### Required work:
Only one stretch of the data should be retyped: the lines from the line containing "première approche (analyse" through the line containing "Due to the property". Keep pictures out of it.

### Data extracts:
========

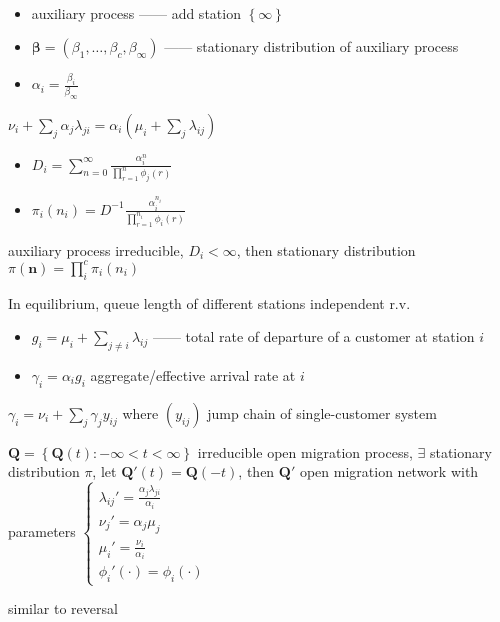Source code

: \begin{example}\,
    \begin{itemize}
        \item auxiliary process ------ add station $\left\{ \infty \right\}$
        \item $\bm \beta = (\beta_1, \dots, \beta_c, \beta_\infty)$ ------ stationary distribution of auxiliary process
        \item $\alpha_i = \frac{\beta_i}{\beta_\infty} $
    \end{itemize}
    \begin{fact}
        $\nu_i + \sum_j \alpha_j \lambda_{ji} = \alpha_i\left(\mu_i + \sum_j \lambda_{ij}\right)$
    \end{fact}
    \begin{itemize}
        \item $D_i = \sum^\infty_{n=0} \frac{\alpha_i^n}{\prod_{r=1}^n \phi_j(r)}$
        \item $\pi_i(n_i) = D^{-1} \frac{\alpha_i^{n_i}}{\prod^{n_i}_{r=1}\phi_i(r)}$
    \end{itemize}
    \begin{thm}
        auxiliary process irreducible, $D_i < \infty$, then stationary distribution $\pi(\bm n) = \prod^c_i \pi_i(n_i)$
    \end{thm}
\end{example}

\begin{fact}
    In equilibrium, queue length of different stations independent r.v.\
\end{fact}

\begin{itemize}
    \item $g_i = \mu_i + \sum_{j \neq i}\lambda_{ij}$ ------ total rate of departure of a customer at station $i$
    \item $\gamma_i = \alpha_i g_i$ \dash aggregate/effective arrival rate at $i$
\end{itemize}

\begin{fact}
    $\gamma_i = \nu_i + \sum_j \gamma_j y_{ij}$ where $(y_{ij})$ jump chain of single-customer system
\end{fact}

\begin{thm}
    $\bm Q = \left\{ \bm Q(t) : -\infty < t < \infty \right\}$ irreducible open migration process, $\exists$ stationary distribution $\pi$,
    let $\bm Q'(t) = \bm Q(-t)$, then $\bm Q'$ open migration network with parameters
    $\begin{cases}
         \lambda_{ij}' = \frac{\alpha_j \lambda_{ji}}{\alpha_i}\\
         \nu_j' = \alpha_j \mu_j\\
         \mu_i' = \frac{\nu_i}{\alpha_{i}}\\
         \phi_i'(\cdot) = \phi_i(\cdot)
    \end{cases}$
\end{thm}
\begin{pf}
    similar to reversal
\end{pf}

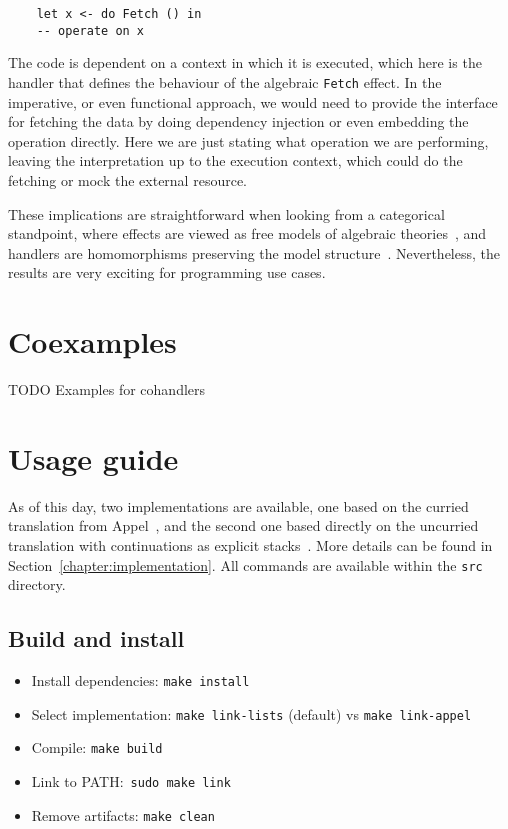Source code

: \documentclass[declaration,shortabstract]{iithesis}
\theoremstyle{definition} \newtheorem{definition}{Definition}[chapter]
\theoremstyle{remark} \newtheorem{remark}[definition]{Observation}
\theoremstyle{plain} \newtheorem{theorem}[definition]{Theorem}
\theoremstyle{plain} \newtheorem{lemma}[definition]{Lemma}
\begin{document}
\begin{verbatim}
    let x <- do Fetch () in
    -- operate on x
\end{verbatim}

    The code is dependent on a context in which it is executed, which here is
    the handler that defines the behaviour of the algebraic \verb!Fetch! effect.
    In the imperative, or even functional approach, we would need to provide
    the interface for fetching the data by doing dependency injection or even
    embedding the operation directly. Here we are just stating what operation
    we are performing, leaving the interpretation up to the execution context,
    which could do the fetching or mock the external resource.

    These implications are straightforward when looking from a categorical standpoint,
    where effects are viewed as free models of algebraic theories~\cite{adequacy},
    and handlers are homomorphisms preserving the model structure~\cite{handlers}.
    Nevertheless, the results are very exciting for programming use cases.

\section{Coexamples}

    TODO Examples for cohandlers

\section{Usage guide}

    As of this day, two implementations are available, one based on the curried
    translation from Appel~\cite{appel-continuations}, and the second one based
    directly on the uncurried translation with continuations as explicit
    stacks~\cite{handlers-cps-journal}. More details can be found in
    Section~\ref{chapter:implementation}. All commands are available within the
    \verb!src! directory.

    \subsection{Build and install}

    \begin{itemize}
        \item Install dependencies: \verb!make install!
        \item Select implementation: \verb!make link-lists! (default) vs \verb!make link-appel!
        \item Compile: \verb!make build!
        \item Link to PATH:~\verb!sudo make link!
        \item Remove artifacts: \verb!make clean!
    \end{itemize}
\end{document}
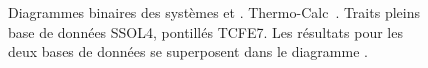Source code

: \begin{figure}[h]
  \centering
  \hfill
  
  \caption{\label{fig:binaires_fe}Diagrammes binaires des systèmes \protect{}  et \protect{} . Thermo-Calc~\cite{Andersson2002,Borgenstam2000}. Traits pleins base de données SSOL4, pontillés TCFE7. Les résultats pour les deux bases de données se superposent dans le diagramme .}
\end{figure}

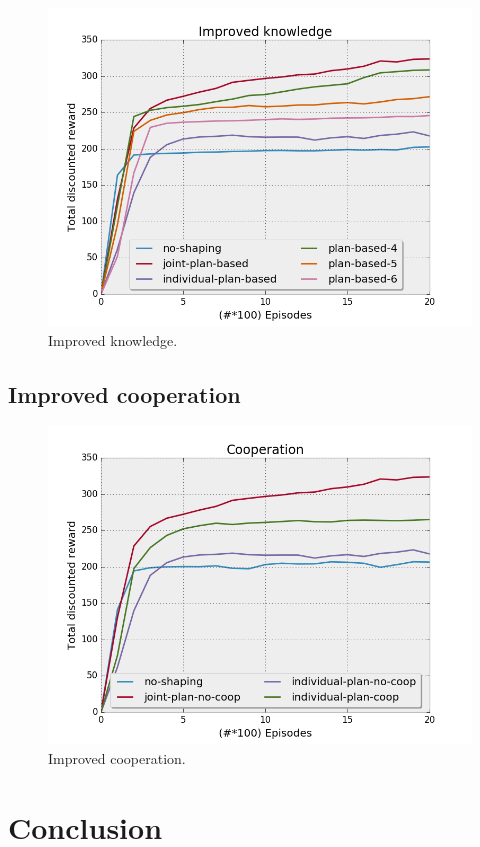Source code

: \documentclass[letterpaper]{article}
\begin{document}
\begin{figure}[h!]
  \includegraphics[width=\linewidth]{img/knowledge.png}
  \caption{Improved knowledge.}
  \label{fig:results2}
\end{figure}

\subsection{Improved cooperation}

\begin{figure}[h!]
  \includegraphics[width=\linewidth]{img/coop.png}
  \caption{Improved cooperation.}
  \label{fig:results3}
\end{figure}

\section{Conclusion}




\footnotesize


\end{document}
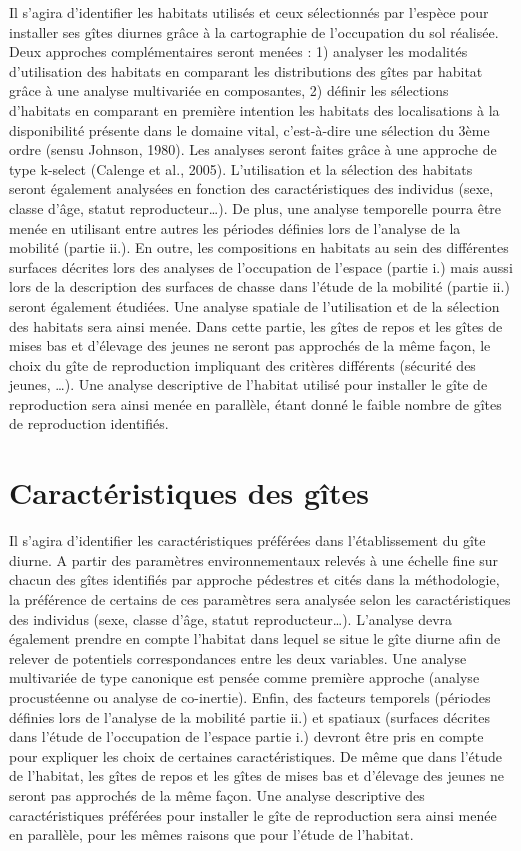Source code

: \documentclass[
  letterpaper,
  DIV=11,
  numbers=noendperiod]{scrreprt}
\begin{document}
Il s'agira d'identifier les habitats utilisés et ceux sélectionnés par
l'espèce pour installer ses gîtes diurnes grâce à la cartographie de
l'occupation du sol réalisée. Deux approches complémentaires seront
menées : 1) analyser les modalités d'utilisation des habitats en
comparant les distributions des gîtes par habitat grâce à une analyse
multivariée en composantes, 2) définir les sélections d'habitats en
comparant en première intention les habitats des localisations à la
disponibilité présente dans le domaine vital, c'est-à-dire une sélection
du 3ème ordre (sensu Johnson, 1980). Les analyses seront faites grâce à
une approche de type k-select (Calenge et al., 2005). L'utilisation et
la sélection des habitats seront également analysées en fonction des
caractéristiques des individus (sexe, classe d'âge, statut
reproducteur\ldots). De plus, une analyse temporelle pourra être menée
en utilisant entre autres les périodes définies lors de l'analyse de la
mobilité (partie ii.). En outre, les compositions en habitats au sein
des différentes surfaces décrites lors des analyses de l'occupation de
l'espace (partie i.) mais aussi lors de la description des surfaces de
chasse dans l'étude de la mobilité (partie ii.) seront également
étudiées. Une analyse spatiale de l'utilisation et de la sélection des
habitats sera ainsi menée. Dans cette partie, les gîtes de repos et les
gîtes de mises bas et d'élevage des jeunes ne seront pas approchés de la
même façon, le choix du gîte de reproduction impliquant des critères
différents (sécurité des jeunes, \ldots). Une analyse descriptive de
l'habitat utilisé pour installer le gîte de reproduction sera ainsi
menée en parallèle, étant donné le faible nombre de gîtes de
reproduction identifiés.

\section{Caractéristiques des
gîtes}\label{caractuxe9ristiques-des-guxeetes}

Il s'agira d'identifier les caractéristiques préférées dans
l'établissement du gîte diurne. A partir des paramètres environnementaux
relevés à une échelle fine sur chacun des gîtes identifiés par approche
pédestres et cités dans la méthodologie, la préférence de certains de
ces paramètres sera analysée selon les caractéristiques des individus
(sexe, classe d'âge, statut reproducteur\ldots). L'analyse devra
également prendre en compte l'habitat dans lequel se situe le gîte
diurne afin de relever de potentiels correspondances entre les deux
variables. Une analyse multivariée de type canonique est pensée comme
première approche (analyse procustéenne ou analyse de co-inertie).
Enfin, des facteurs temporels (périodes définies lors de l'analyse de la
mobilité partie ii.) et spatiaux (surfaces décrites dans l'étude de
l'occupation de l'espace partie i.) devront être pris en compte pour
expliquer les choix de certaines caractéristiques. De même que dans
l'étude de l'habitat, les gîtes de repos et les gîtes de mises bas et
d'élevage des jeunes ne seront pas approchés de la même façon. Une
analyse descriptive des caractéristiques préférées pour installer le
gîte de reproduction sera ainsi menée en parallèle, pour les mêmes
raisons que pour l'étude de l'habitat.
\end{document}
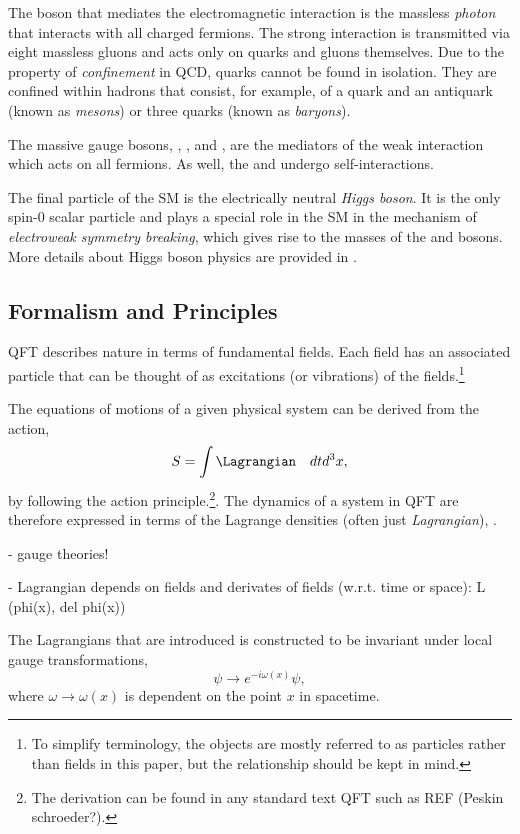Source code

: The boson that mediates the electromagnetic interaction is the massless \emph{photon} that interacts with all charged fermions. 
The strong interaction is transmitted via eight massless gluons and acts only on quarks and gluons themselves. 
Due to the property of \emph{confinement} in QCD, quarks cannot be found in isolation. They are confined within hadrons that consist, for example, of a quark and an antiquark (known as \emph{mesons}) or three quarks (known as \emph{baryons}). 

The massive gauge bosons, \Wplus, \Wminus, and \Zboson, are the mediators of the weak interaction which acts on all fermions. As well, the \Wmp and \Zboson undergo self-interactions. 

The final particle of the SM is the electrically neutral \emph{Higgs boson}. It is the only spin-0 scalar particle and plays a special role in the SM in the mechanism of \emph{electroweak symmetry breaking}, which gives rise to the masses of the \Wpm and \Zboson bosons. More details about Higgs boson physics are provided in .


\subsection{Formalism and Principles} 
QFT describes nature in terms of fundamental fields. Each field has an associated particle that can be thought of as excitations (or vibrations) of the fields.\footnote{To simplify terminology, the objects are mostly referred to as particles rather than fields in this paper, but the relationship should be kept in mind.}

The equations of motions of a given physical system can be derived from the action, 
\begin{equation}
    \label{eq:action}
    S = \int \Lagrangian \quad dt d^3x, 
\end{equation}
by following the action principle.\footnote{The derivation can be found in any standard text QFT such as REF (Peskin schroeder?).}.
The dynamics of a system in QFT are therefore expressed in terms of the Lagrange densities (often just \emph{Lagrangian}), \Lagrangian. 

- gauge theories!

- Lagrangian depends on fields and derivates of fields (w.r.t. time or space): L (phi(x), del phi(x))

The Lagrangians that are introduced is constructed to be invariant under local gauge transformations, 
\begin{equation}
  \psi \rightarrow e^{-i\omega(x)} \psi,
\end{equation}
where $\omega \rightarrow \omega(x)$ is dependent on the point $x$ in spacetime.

========

### Solution below:
première approche (analyse procustéenne ou analyse de co-inertie).
Enfin, des facteurs temporels (périodes définies lors de l'analyse de la
mobilité partie ii.) et spatiaux (surfaces décrites dans l'étude de
l'occupation de l'espace partie i.) devront être pris en compte pour
expliquer les choix de certaines caractéristiques. De même que dans
l'étude de l'habitat, les gîtes de repos et les gîtes de mises bas et
d'élevage des jeunes ne seront pas approchés de la même façon. Une
analyse descriptive des caractéristiques préférées pour installer le
gîte de reproduction sera ainsi menée en parallèle, pour les mêmes
raisons que pour l'étude de l'habitat.
\end{document}
Source code

: The boson that mediates the electromagnetic interaction is the massless \emph{photon} that interacts with all charged fermions. 
The strong interaction is transmitted via eight massless gluons and acts only on quarks and gluons themselves. 
Due to the property of \emph{confinement} in QCD, quarks cannot be found in isolation. They are confined within hadrons that consist, for example, of a quark and an antiquark (known as \emph{mesons}) or three quarks (known as \emph{baryons}). 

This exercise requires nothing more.